I think that is very very true. It also plays out in a sexual relationship - where the partner who has least interest in or desire for sex controls how much of it there is, when and of what type. As the HD partner, I know how much rage it is possible to feel about that (and under that rage, fear and helplessness).

But in some ways, I think your H, May is wanting you to feel all kinds of things you aren't feeling, and is unable to love you as you are - angry, untrusting, hurt, needing space for those feelings. He can't do it. And you can't love him as he is - selfish, arrogant, flawed, too fragile of ego to be able to countenance, truly, the hurt he's done, and still missing the times when he had someone in his life who admired him and didn't seem to see all those flaws. And instead of acceptance, he's working on you to get you to be in a state where he can feel like he can love you, and you're doing just the same to him, and it's still not a marriage - it's really no different to the ways you were working on each other over this trip away - you holding it over his head for good behaviour, and him working and working at working at you, always with the unspoken threat there was another woman in his life who'd behave nicely and tell him how constantly flawless he was if you couldn't or wouldn't.

It may be peaceful day to day, but it is incredibly toxic and while your kids may not know that now (and I doubt that, to be honest) then they will surely know it as they grow and this toxic dynamic continues, or it blows up in all of your faces some point this year or next, when you're not able to provide the ego stroking he still needs, or he's not able to provide the contrition you need.
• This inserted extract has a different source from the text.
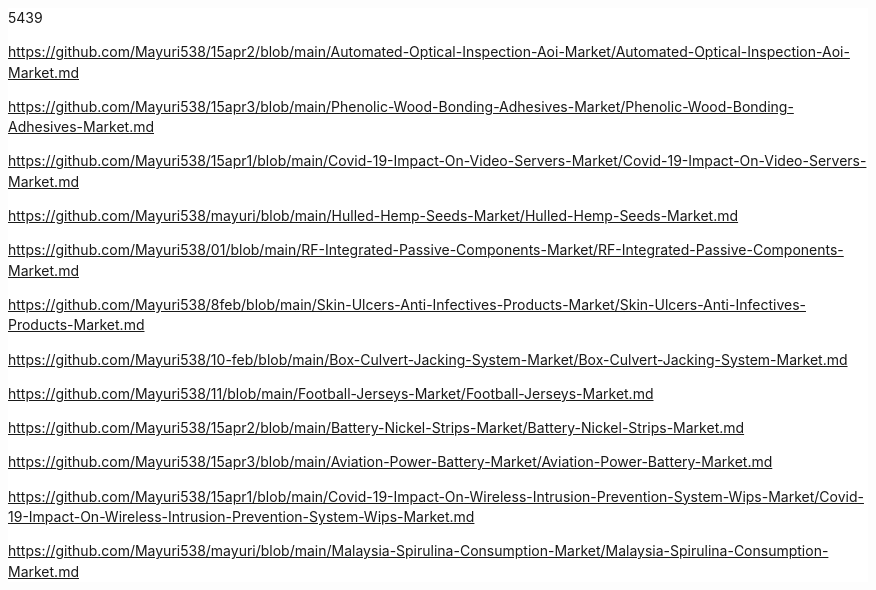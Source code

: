 5439</p><p><a href="https://github.com/Mayuri538/15apr2/blob/main/Automated-Optical-Inspection-Aoi-Market/Automated-Optical-Inspection-Aoi-Market.md">https://github.com/Mayuri538/15apr2/blob/main/Automated-Optical-Inspection-Aoi-Market/Automated-Optical-Inspection-Aoi-Market.md</a></p><p><a href="https://github.com/Mayuri538/15apr3/blob/main/Phenolic-Wood-Bonding-Adhesives-Market/Phenolic-Wood-Bonding-Adhesives-Market.md">https://github.com/Mayuri538/15apr3/blob/main/Phenolic-Wood-Bonding-Adhesives-Market/Phenolic-Wood-Bonding-Adhesives-Market.md</a></p><p><a href="https://github.com/Mayuri538/15apr1/blob/main/Covid-19-Impact-On-Video-Servers-Market/Covid-19-Impact-On-Video-Servers-Market.md">https://github.com/Mayuri538/15apr1/blob/main/Covid-19-Impact-On-Video-Servers-Market/Covid-19-Impact-On-Video-Servers-Market.md</a></p><p><a href="https://github.com/Mayuri538/mayuri/blob/main/Hulled-Hemp-Seeds-Market/Hulled-Hemp-Seeds-Market.md">https://github.com/Mayuri538/mayuri/blob/main/Hulled-Hemp-Seeds-Market/Hulled-Hemp-Seeds-Market.md</a></p><p><a href="https://github.com/Mayuri538/01/blob/main/RF-Integrated-Passive-Components-Market/RF-Integrated-Passive-Components-Market.md">https://github.com/Mayuri538/01/blob/main/RF-Integrated-Passive-Components-Market/RF-Integrated-Passive-Components-Market.md</a></p><p><a href="https://github.com/Mayuri538/8feb/blob/main/Skin-Ulcers-Anti-Infectives-Products-Market/Skin-Ulcers-Anti-Infectives-Products-Market.md">https://github.com/Mayuri538/8feb/blob/main/Skin-Ulcers-Anti-Infectives-Products-Market/Skin-Ulcers-Anti-Infectives-Products-Market.md</a></p><p><a href="https://github.com/Mayuri538/10-feb/blob/main/Box-Culvert-Jacking-System-Market/Box-Culvert-Jacking-System-Market.md">https://github.com/Mayuri538/10-feb/blob/main/Box-Culvert-Jacking-System-Market/Box-Culvert-Jacking-System-Market.md</a></p><p><a href="https://github.com/Mayuri538/11/blob/main/Football-Jerseys-Market/Football-Jerseys-Market.md">https://github.com/Mayuri538/11/blob/main/Football-Jerseys-Market/Football-Jerseys-Market.md</a></p><p><a href="https://github.com/Mayuri538/15apr2/blob/main/Battery-Nickel-Strips-Market/Battery-Nickel-Strips-Market.md">https://github.com/Mayuri538/15apr2/blob/main/Battery-Nickel-Strips-Market/Battery-Nickel-Strips-Market.md</a></p><p><a href="https://github.com/Mayuri538/15apr3/blob/main/Aviation-Power-Battery-Market/Aviation-Power-Battery-Market.md">https://github.com/Mayuri538/15apr3/blob/main/Aviation-Power-Battery-Market/Aviation-Power-Battery-Market.md</a></p><p><a href="https://github.com/Mayuri538/15apr1/blob/main/Covid-19-Impact-On-Wireless-Intrusion-Prevention-System-Wips-Market/Covid-19-Impact-On-Wireless-Intrusion-Prevention-System-Wips-Market.md">https://github.com/Mayuri538/15apr1/blob/main/Covid-19-Impact-On-Wireless-Intrusion-Prevention-System-Wips-Market/Covid-19-Impact-On-Wireless-Intrusion-Prevention-System-Wips-Market.md</a></p><p><a href="https://github.com/Mayuri538/mayuri/blob/main/Malaysia-Spirulina-Consumption-Market/Malaysia-Spirulina-Consumption-Market.md">https://github.com/Mayuri538/mayuri/blob/main/Malaysia-Spirulina-Consumption-Market/Malaysia-Spirulina-Consumption-Market.md</a></p>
Can you emotionally separate, if you are unwilling to physically separate? Can you just decide - in your head - he is not your husband any more? That he stopped being your husband the second he was unfaithful to you, and as yet, you have not reconciled or begun a new marriage? Can you accept that if he is not your husband he owes you no more fidelity or care taking or contrition than a civil stranger? I do think someone up thread said that all of this is based in expectations, and if you could just emotionally separate (better physically, but I accept that is something you are unwilling to try) and get rid of the expectations then I think you'd both have a bit more peace to go through your processes.